#### Records to process
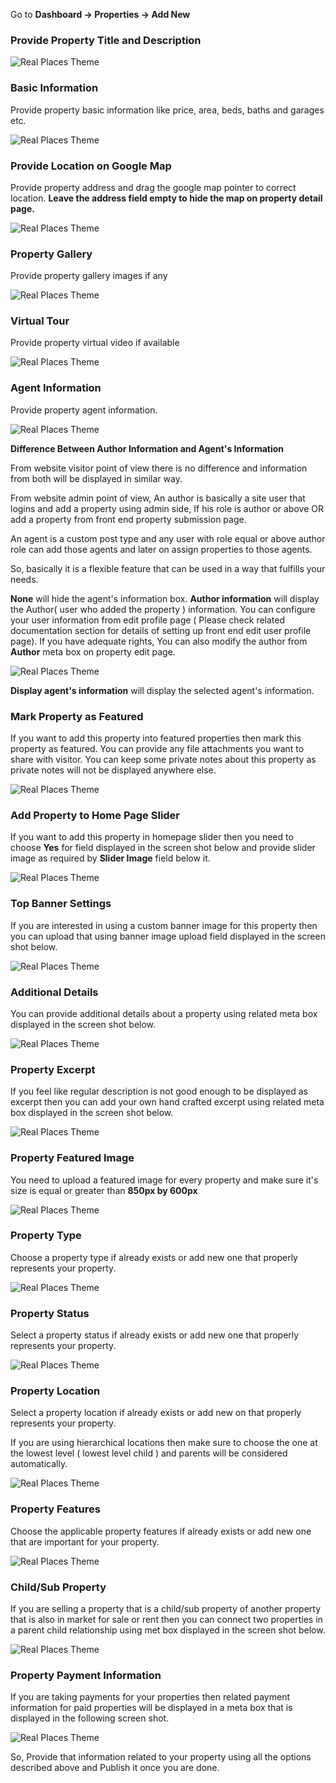 Go to <strong>Dashboard &rarr; Properties &rarr; Add New</strong>

### Provide Property Title and Description

![Real Places Theme](images/content/title-and-description.png)

### Basic Information

Provide property basic information like price, area, beds, baths and garages etc. 

![Real Places Theme](images/content/12.png)

### Provide Location on Google Map
Provide property address and drag the google map pointer to correct location.
<strong>Leave the address field empty to hide the map on property detail page.</strong> 

![Real Places Theme](images/content/131.png)

### Property Gallery

Provide property gallery images if any 

![Real Places Theme](images/content/14.png)

### Virtual Tour

Provide property virtual video if available 

![Real Places Theme](images/content/15.png)

### Agent Information

Provide property agent information. 

![Real Places Theme](images/content/16.png)

<strong>Difference Between Author Information and Agent's Information</strong>

From website visitor point of view there is no difference and information from both will be displayed in similar way.

From website admin point of view, An author is basically a site user that logins and add a property using admin side, If his role is author or above OR add a property from front end property submission page.

An agent is a custom post type and any user with role equal or above author role can add those agents and later on assign properties to those agents.

So, basically it is a flexible feature that can be used in a way that fulfills your needs.


<strong>None</strong> will hide the agent's information box.
<strong>Author information</strong> will display the Author( user who added the property ) information.
 You can configure your user information from edit profile page ( Please check related documentation section for details of setting up front end edit user profile page).
 If you have adequate rights, You can also modify the author from <strong>Author</strong> meta box on property edit page. 

![Real Places Theme](images/content/29.png)

<strong>Display agent's information</strong> will display the selected agent's information.

### Mark Property as Featured

If you want to add this property into featured properties then mark this property as featured. 
You can provide any file attachments you want to share with visitor. 
You can keep some private notes about this property as private notes will not be displayed anywhere else. 

![Real Places Theme](images/content/17.png)

### Add Property to Home Page Slider

If you want to add this property in homepage slider then you need to choose <strong>Yes</strong> for field displayed in the screen shot below and provide slider image as required by <strong>Slider Image</strong> field below it.  

![Real Places Theme](images/content/18.png)

### Top Banner Settings

If you are interested in using a custom banner image for this property then you can upload that using banner image upload field displayed in the screen shot below. 

![Real Places Theme](images/content/19.png)

### Additional Details

 You can provide additional details about a property using related meta box displayed in the screen shot below.

![Real Places Theme](images/content/20.png)

### Property Excerpt

 If you feel like regular description is not good enough to be displayed as excerpt then you can add your own hand crafted excerpt using related meta box displayed in the screen shot below.

![Real Places Theme](images/content/21.png)

### Property Featured Image

 You need to upload a featured image for every property and make sure it's size is equal or greater than <strong>850px by 600px</strong> 

![Real Places Theme](images/content/22.png)

### Property Type

 Choose a property type if already exists or add new one that properly represents your property.

![Real Places Theme](images/content/23.png)

### Property Status

 Select a property status if already exists or add new one that properly represents your property.

![Real Places Theme](images/content/24.png)

### Property Location

 Select a property location if already exists or add new on that properly represents your property.

If you are using hierarchical locations then make sure to choose the one at the lowest level ( lowest level child ) and parents will be considered automatically.

![Real Places Theme](images/content/25.png)

### Property Features

 Choose the applicable property features if already exists or add new one that are important for your property.

![Real Places Theme](images/content/26.png)

### Child/Sub Property

 If you are selling a property that is a child/sub property of another property that is also in market for sale or rent then you can connect two properties in a parent child relationship using met box displayed in the screen shot below.

![Real Places Theme](images/content/27.png)

### Property Payment Information

 If you are taking payments for your properties then related payment information for paid properties will be displayed in a meta box that is displayed in the following screen shot.

![Real Places Theme](images/content/28.png)

So, Provide that information related to your property using all the options described above and Publish it once you are done.
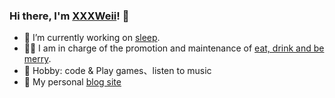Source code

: ### Hi there, I'm [XXXWeii](https://github.com/XXXWeii)! 👋

- 🔭 I’m currently working on [sleep]().
- 👨‍💻 I am in charge of the promotion and maintenance of [eat, drink and be merry]().
- 🏓 Hobby: code & Play games、listen to music
- 👋 My personal [blog site](https://www.zhangshuqi.com)



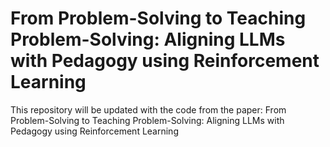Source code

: # From Problem-Solving to Teaching Problem-Solving: Aligning LLMs with Pedagogy using Reinforcement Learning
This repository will be updated with the code from the paper: From Problem-Solving to Teaching Problem-Solving: Aligning LLMs with Pedagogy using Reinforcement Learning
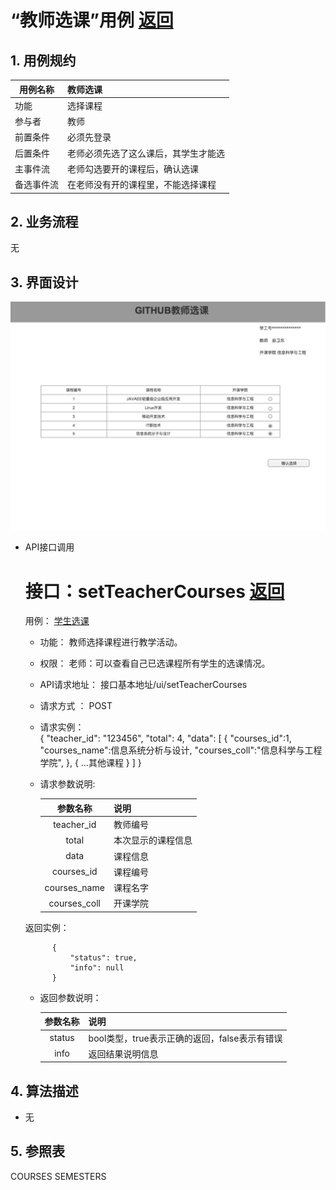 <!-- markdownlint-disable MD033-->
<!-- 禁止MD033类型的警告 https://www.npmjs.com/package/markdownlint -->

# “教师选课”用例 [返回](../README.md)
## 1. 用例规约

|用例名称|教师选课|
|-------|:-------------|
|功能|选择课程|
|参与者|教师|
|前置条件|必须先登录|
|后置条件|老师必须先选了这么课后，其学生才能选|
|主事件流|老师勾选要开的课程后，确认选课|
|备选事件流|在老师没有开的课程里，不能选择课程|

## 2. 业务流程
无

## 3. 界面设计
 ![](教师选课.png)
- API接口调用
    
    # 接口：setTeacherCourses  [返回](../README.md)
    用例： [学生选课](../用例/教师选课.md)
    
    - 功能：
        教师选择课程进行教学活动。
        
    - 权限：
        老师：可以查看自己已选课程所有学生的选课情况。
        
    - API请求地址： 
        接口基本地址/ui/setTeacherCourses
    
    - 请求方式 ：
        POST
     
    - 请求实例：  
            { 
                "teacher_id": "123456",
                "total": 4,
                "data": [
                    {
                    "courses_id":1,
                    "courses_name":信息系统分析与设计, 
                    "courses_coll":"信息科学与工程学院",
                    }, 
                    {
                    ...其他课程
                    }
                ] 
            }
    
    - 请求参数说明:       
     
      |参数名称|说明|
      |:---------:|:--------------------------------------------------------|      
      |teacher_id|教师编号|
      |total|本次显示的课程信息|
      |data|课程信息|
      |courses_id|课程编号|
      |courses_name|课程名字|
      |courses_coll|开课学院| 
      
      
     
    返回实例：
    
            {         
                "status": true,
                "info": null
            }
    
    - 返回参数说明：    
     
      |参数名称|说明|
      |:---------:|:--------------------------------------------------------|      
      |status|bool类型，true表示正确的返回，false表示有错误|
      |info|返回结果说明信息|
    
    


## 4. 算法描述 
   - 无
## 5. 参照表
COURSES
SEMESTERS


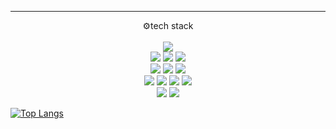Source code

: <!--<div align="center">자바스크립트 개발자를 꿈꾸고 있습니다</div>
<div align="center">프론트엔드 백엔드 가리지 않고 자바스크립트 생태계에서 헤엄치는 엔지니어가 되고 싶습니다</div>
-->
<hr>
<div align="center">⚙tech stack</div>
<br>

<!-- div 안에 들어가면 인식 안 됨
![Html5 badge](https://img.shields.io/badge/HTML-dd4b25?style=flat-square&logo=Html5&logoColor=white)
-->

<div align="center">
  <img src="https://img.shields.io/badge/HTML-dd4b25?style=flat-square&logo=Html5&logoColor=white"/>
</div>

<div align="center">
  <img src="https://img.shields.io/badge/CSS-0068ba?style=flat-square&logo=CSS3&logoColor=white"/>
  <img src="https://img.shields.io/badge/SCSS-c66394?style=flat-square&logo=SASS&logoColor=white"/>
  <img src="https://img.shields.io/badge/Tailwindcss-2b91a9?style=flat-square&logo=Tailwindcss&logoColor=white"/>
</div>

<div align="center">
  <img src="https://img.shields.io/badge/Javascript-efd81d?style=flat-square&logo=Javascript&logoColor=black"/>
  <img src="https://img.shields.io/badge/React-5ed3f3?style=flat-square&logo=React&logoColor=black"/>
  <img src="https://img.shields.io/badge/React Router-f44250?style=flat-square&logo=React-router&logoColor=black"/>
</div>

<div align="center">
  <img src="https://img.shields.io/badge/Node.js-72a960?style=flat-square&logo=Node.js&logoColor=white"/>
  <img src="https://img.shields.io/badge/NPM-c53635?style=flat-square&logo=NPM&logoColor=white"/>
  <img src="https://img.shields.io/badge/Yarn-2c8ebb?style=flat-square&logo=Yarn&logoColor=white"/>
  <img src="https://img.shields.io/badge/Express.js-7c848a?style=flat-square&logo=express&logoColor=white"/>
</div>

<div align="center">
  <img src="https://img.shields.io/badge/git-f03c2e?style=flat-square&logo=git&logoColor=white"/>
  <img src="https://img.shields.io/badge/Figma-2c2c33?style=flat-square&logo=Figma&logoColor=white"/>
</div>
 


[![Top Langs](https://github-readme-stats.vercel.app/api/top-langs/?username=SWCheol)](https://github.com/SWCheol/github-readme-stats)



<!-- 추가하고 싶은 것
1. 소개말
2. 기술 스택
3. 사용한 언어 점유율
-->


<!--
**SWCheol/SWCheol** is a ✨ _special_ ✨ repository because its `README.md` (this file) appears on your GitHub profile.

Here are some ideas to get you started:

- 🔭 I’m currently working on ...
- 🌱 I’m currently learning ...
- 👯 I’m looking to collaborate on ...
- 🤔 I’m looking for help with ...
- 💬 Ask me about ...
- 📫 How to reach me: ...
- 😄 Pronouns: ...
- ⚡ Fun fact: ...
-->
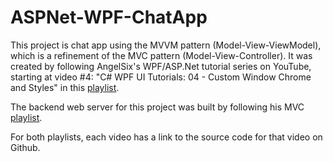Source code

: # ASPNet-WPF-ChatApp

This project is chat app using the MVVM  pattern (Model-View-ViewModel), which is a refinement of the MVC pattern (Model-View-Controller).
It was created by following AngelSix's WPF/ASP.Net tutorial series on YouTube, starting at video #4: "C# WPF UI Tutorials: 04 - Custom Window Chrome and Styles" 
in this [playlist](https://www.youtube.com/watch?v=TDOxHx-AMqQ&list=PLrW43fNmjaQVYF4zgsD0oL9Iv6u23PI6M&index=4).

The backend web server for this project was built by following his MVC [playlist](https://www.youtube.com/playlist?list=PLrW43fNmjaQUBZv0OiliNY4fStb4Vj1u4).

For both playlists, each video has a link to the source code for that video on Github.
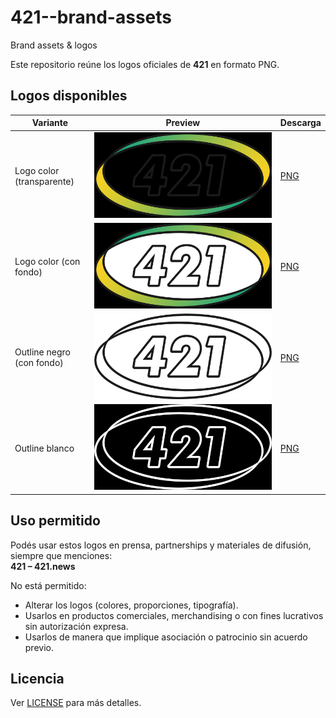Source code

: # 421--brand-assets
Brand assets &amp; logos 

Este repositorio reúne los logos oficiales de **421** en formato PNG.

## Logos disponibles

| Variante                  | Preview                                                               | Descarga                                               |
|---------------------------|-----------------------------------------------------------------------|--------------------------------------------------------|
| Logo color (transparente) | ![Logo 01](logo_01_color.png)                                         | [PNG](logo_01_color.png)                               |
| Logo color (con fondo)    | ![Logo 02](logo_02_color-c-fondo.png)                                 | [PNG](logo_02_color-c-fondo.png)                       |
| Outline negro (con fondo) | ![Logo 03](logo_03_outline-black_c-fondo.png)                         | [PNG](logo_03_outline-black_c-fondo.png)               |
| Outline blanco            | ![Logo 04](logo_04_outline_white.png)                                 | [PNG](logo_04_outline_white.png)                       |

## Uso permitido

Podés usar estos logos en prensa, partnerships y materiales de difusión, siempre que menciones:  
**421 – 421.news**

No está permitido:  
- Alterar los logos (colores, proporciones, tipografía).  
- Usarlos en productos comerciales, merchandising o con fines lucrativos sin autorización expresa.  
- Usarlos de manera que implique asociación o patrocinio sin acuerdo previo.

## Licencia

Ver [LICENSE](LICENSE.md) para más detalles.
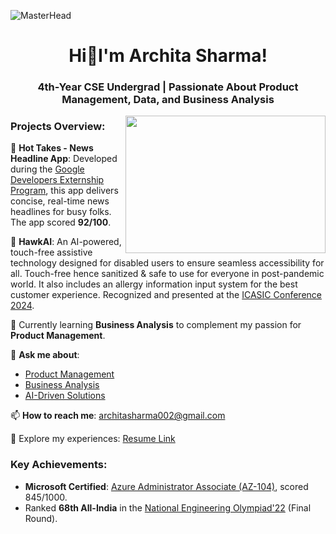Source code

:![MasterHead](https://www.intellidyne-llc.com/wp-content/uploads/2020/11/AppDev-Solutions-2000x400-1.jpg)

<h1 align="center">Hi👋I'm Archita Sharma!</h1>
<h3 align="center">4th-Year CSE Undergrad | Passionate About Product Management, Data, and Business Analysis</h3>

<img align="right" width="320" height="220" src="https://cdn.dribbble.com/users/4055494/screenshots/15215756/media/d2b66c4ca0192aa26d103448b3d1518b.gif" >

### Projects Overview:

📱 **Hot Takes - News Headline App**: Developed during the [Google Developers Externship Program](https://developers.google.com/community/experts/externship), this app delivers concise, real-time news headlines for busy folks. The app scored **92/100**.

🦾 **HawkAI**: An AI-powered, touch-free assistive technology designed for disabled users to ensure seamless accessibility for all. Touch-free hence sanitized & safe to use for everyone in post-pandemic world. It also includes an allergy information input system for the best customer experience. Recognized and presented at the [ICASIC Conference 2024](https://icasic.org/).

🌱 Currently learning **Business Analysis** to complement my passion for **Product Management**.

💬 **Ask me about**:
- [Product Management](https://www.productcoalition.com/)
- [Business Analysis](https://www.iiba.org/)
- [AI-Driven Solutions](https://www.ibm.com/artificial-intelligence)

📫 **How to reach me**: architasharma002@gmail.com

📄 Explore my experiences: [Resume Link](https://drive.google.com/file/d/1oyVw80t1t47vbIXfwOIkQS2yfEs7BX5S/view?usp=sharing)

### Key Achievements:
- **Microsoft Certified**: [Azure Administrator Associate (AZ-104)](https://learn.microsoft.com/en-us/certifications/azure-administrator/), scored 845/1000.
- Ranked **68th All-India** in the [National Engineering Olympiad'22](https://www.nationalengineeringolympiad.in/) (Final Round).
########
Task objective: Beginning with the line above that contains "An agent is", copy each line exactly up to and including the line that contains "<strong>None</strong> will hide", and go no further.

Task response:
An agent is a custom post type and any user with role equal or above author role can add those agents and later on assign properties to those agents.

So, basically it is a flexible feature that can be used in a way that fulfills your needs.


<strong>None</strong> will hide the agent's information box.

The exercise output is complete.